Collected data
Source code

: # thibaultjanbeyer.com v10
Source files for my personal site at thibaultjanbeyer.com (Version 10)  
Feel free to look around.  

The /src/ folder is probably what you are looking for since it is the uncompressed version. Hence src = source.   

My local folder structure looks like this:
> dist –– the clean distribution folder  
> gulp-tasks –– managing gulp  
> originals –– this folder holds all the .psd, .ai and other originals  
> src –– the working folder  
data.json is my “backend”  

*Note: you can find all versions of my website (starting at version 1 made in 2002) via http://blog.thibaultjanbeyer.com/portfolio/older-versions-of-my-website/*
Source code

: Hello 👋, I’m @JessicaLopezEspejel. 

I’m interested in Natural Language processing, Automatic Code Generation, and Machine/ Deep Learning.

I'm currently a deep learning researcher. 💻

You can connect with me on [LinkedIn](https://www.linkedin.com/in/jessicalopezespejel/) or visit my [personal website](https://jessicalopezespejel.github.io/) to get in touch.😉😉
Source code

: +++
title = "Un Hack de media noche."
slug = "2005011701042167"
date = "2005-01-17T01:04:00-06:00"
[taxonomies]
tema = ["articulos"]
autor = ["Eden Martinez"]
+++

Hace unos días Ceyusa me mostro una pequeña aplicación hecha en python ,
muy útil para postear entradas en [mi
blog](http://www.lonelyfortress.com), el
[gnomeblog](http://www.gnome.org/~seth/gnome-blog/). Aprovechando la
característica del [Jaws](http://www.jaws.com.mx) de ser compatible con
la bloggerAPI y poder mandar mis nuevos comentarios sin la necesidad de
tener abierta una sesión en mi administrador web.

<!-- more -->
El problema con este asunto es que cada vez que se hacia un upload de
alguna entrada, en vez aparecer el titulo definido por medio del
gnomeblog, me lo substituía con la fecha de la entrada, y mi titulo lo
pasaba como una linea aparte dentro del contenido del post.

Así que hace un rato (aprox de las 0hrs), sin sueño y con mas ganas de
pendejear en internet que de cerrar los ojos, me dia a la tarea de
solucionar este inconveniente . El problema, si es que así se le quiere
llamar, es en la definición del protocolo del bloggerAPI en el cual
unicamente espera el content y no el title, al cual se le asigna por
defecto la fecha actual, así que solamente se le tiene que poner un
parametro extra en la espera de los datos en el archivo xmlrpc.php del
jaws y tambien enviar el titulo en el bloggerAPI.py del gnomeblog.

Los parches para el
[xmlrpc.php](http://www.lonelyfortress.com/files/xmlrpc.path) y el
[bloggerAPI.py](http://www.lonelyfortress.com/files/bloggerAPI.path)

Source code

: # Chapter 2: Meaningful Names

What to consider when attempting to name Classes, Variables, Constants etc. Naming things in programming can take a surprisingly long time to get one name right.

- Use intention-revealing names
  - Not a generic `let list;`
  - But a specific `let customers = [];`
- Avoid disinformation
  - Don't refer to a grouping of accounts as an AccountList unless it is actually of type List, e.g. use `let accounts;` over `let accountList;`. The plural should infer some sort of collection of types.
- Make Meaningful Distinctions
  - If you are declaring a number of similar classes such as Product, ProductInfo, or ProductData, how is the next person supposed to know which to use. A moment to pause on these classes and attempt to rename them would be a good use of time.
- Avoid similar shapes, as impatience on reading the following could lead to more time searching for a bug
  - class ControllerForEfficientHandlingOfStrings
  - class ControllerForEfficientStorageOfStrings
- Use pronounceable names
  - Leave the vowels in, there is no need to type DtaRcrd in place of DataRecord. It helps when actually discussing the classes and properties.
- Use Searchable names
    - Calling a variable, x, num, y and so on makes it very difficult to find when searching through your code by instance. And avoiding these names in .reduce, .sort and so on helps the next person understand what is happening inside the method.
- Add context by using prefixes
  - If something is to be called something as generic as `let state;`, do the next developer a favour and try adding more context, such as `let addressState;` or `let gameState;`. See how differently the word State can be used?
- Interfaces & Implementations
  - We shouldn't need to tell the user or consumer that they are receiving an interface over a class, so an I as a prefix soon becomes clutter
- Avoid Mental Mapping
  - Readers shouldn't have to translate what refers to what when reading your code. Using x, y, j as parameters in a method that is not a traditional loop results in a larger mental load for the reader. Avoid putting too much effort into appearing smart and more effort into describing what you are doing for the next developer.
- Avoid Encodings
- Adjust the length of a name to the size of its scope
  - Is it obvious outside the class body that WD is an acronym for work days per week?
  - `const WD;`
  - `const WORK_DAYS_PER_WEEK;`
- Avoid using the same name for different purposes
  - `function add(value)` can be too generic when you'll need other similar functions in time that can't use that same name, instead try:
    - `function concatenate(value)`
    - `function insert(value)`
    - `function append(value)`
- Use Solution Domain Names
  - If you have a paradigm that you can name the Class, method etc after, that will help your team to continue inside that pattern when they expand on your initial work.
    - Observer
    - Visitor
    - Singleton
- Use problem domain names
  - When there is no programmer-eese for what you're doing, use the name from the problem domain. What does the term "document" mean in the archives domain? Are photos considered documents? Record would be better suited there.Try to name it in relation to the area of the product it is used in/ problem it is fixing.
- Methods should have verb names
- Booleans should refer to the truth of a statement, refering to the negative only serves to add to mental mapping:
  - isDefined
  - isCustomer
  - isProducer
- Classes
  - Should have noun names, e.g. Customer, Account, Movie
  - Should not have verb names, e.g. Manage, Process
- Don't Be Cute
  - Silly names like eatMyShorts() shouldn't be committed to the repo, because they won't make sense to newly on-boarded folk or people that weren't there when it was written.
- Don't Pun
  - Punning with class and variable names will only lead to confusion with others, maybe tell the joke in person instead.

PROBLEM DETAILS>
Each line in the entries above that includes the string "like" should be extracted.

RESULT BELOW>
My local folder structure looks like this:
  - Silly names like eatMyShorts() shouldn't be committed to the repo, because they won't make sense to newly on-boarded folk or people that weren't there when it was written.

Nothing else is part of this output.